Leaving out the pictures, restate each record below word for word.

☆ ☆ ☆ ☆ ☆ ☆ ☆

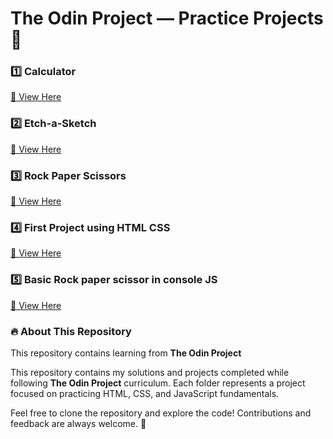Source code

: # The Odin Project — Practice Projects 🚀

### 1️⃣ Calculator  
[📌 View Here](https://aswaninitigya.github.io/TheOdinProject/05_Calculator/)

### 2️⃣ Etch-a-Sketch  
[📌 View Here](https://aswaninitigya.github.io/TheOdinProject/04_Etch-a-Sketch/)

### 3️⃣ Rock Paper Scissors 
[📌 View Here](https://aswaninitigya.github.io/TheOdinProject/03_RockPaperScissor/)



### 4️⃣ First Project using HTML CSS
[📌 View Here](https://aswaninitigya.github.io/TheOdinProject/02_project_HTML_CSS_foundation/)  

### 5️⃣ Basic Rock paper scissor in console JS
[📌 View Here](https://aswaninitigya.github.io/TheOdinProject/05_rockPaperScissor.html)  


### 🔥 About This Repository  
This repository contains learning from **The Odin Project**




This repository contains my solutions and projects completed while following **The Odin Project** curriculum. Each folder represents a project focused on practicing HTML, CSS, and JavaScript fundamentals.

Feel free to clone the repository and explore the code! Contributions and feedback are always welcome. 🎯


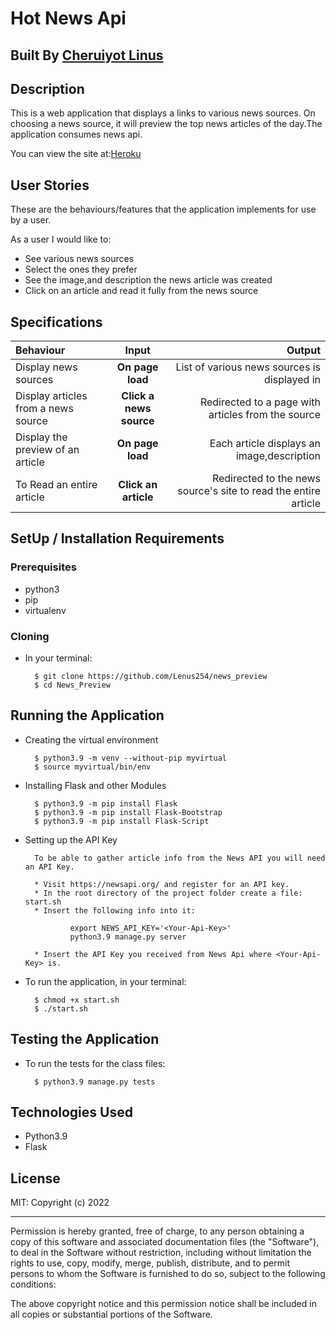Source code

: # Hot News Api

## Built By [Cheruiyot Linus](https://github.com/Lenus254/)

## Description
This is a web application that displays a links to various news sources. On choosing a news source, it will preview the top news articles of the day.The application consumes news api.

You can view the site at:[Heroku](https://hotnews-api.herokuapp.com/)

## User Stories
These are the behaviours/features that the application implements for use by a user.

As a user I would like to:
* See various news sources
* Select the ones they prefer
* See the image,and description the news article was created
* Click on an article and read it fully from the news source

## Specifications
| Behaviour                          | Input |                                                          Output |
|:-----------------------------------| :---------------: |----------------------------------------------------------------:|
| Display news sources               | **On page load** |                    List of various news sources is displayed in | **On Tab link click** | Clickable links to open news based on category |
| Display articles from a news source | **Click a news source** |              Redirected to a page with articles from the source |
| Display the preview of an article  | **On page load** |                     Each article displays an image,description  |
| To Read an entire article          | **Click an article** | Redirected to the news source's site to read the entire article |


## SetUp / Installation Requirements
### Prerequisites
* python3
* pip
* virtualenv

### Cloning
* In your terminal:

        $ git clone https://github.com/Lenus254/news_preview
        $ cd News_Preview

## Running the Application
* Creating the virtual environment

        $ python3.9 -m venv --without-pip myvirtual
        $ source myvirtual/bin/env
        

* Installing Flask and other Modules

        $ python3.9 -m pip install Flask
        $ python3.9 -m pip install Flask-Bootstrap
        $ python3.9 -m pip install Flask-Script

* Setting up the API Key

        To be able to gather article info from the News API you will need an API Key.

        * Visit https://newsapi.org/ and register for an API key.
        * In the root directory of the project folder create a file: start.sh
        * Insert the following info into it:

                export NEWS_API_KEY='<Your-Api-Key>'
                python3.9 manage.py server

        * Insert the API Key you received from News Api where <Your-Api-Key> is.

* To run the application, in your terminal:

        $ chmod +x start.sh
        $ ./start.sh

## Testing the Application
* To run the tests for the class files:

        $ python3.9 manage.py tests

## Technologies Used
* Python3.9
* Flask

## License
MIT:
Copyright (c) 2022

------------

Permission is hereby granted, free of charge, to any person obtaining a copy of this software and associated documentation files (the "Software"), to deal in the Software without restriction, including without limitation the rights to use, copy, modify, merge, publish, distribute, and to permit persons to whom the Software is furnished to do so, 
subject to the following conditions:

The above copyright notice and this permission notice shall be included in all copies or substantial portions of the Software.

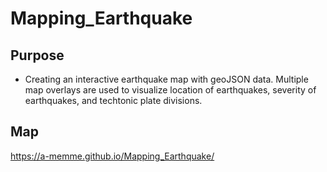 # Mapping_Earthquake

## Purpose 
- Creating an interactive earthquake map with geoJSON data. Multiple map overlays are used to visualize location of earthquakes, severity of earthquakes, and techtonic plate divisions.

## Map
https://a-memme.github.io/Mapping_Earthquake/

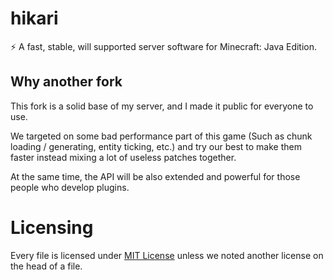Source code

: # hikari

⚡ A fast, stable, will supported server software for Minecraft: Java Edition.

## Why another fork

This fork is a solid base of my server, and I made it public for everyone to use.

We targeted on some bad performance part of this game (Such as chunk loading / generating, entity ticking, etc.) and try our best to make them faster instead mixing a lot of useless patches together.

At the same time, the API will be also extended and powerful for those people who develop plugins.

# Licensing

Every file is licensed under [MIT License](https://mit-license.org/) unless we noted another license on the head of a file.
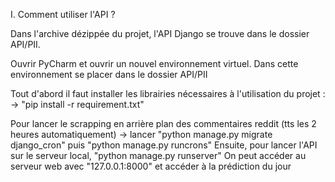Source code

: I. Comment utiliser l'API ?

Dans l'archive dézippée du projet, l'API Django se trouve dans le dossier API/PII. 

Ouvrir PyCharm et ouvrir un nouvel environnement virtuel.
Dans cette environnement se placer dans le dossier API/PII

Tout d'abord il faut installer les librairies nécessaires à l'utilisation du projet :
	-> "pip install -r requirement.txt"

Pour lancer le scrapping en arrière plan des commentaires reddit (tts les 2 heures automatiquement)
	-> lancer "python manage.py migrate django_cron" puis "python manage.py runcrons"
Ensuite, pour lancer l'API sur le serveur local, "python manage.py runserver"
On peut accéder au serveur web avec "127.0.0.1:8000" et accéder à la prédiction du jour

☆ ☆ ☆ ☆ ☆ ☆ ☆

▶ _Expected answer_
Source code

: # The Odin Project — Practice Projects 🚀

### 1️⃣ Calculator  
[📌 View Here](https://aswaninitigya.github.io/TheOdinProject/05_Calculator/)

### 2️⃣ Etch-a-Sketch  
[📌 View Here](https://aswaninitigya.github.io/TheOdinProject/04_Etch-a-Sketch/)

### 3️⃣ Rock Paper Scissors 
[📌 View Here](https://aswaninitigya.github.io/TheOdinProject/03_RockPaperScissor/)



### 4️⃣ First Project using HTML CSS
[📌 View Here](https://aswaninitigya.github.io/TheOdinProject/02_project_HTML_CSS_foundation/)  

### 5️⃣ Basic Rock paper scissor in console JS
[📌 View Here](https://aswaninitigya.github.io/TheOdinProject/05_rockPaperScissor.html)  


### 🔥 About This Repository  
This repository contains learning from **The Odin Project**




This repository contains my solutions and projects completed while following **The Odin Project** curriculum. Each folder represents a project focused on practicing HTML, CSS, and JavaScript fundamentals.

Feel free to clone the repository and explore the code! Contributions and feedback are always welcome. 🎯


Source code

: # Hot News Api

## Built By [Cheruiyot Linus](https://github.com/Lenus254/)

## Description
This is a web application that displays a links to various news sources. On choosing a news source, it will preview the top news articles of the day.The application consumes news api.

You can view the site at:[Heroku](https://hotnews-api.herokuapp.com/)

## User Stories
These are the behaviours/features that the application implements for use by a user.

As a user I would like to:
* See various news sources
* Select the ones they prefer
* See the image,and description the news article was created
* Click on an article and read it fully from the news source

## Specifications
| Behaviour                          | Input |                                                          Output |
|:-----------------------------------| :---------------: |----------------------------------------------------------------:|
| Display news sources               | **On page load** |                    List of various news sources is displayed in | **On Tab link click** | Clickable links to open news based on category |
| Display articles from a news source | **Click a news source** |              Redirected to a page with articles from the source |
| Display the preview of an article  | **On page load** |                     Each article displays an image,description  |
| To Read an entire article          | **Click an article** | Redirected to the news source's site to read the entire article |


## SetUp / Installation Requirements
### Prerequisites
* python3
* pip
* virtualenv

### Cloning
* In your terminal:

        $ git clone https://github.com/Lenus254/news_preview
        $ cd News_Preview

## Running the Application
* Creating the virtual environment

        $ python3.9 -m venv --without-pip myvirtual
        $ source myvirtual/bin/env
        

* Installing Flask and other Modules

        $ python3.9 -m pip install Flask
        $ python3.9 -m pip install Flask-Bootstrap
        $ python3.9 -m pip install Flask-Script

* Setting up the API Key

        To be able to gather article info from the News API you will need an API Key.

        * Visit https://newsapi.org/ and register for an API key.
        * In the root directory of the project folder create a file: start.sh
        * Insert the following info into it:

                export NEWS_API_KEY='<Your-Api-Key>'
                python3.9 manage.py server

        * Insert the API Key you received from News Api where <Your-Api-Key> is.

* To run the application, in your terminal:

        $ chmod +x start.sh
        $ ./start.sh

## Testing the Application
* To run the tests for the class files:

        $ python3.9 manage.py tests

## Technologies Used
* Python3.9
* Flask

## License
MIT:
Copyright (c) 2022

------------

Permission is hereby granted, free of charge, to any person obtaining a copy of this software and associated documentation files (the "Software"), to deal in the Software without restriction, including without limitation the rights to use, copy, modify, merge, publish, distribute, and to permit persons to whom the Software is furnished to do so, 
subject to the following conditions:

The above copyright notice and this permission notice shall be included in all copies or substantial portions of the Software.

 # Mapping_Earthquake

## Purpose 
- Creating an interactive earthquake map with geoJSON data. Multiple map overlays are used to visualize location of earthquakes, severity of earthquakes, and techtonic plate divisions.

## Map
https://a-memme.github.io/Mapping_Earthquake/

Source code

: # hikari

⚡ A fast, stable, will supported server software for Minecraft: Java Edition.

## Why another fork

This fork is a solid base of my server, and I made it public for everyone to use.

We targeted on some bad performance part of this game (Such as chunk loading / generating, entity ticking, etc.) and try our best to make them faster instead mixing a lot of useless patches together.

At the same time, the API will be also extended and powerful for those people who develop plugins.

# Licensing

Every file is licensed under [MIT License](https://mit-license.org/) unless we noted another license on the head of a file.
Source code

: I. Comment utiliser l'API ?

Dans l'archive dézippée du projet, l'API Django se trouve dans le dossier API/PII. 

Ouvrir PyCharm et ouvrir un nouvel environnement virtuel.
Dans cette environnement se placer dans le dossier API/PII

Tout d'abord il faut installer les librairies nécessaires à l'utilisation du projet :
	-> "pip install -r requirement.txt"

Pour lancer le scrapping en arrière plan des commentaires reddit (tts les 2 heures automatiquement)
	-> lancer "python manage.py migrate django_cron" puis "python manage.py runcrons"
Ensuite, pour lancer l'API sur le serveur local, "python manage.py runserver"
On peut accéder au serveur web avec "127.0.0.1:8000" et accéder à la prédiction du jour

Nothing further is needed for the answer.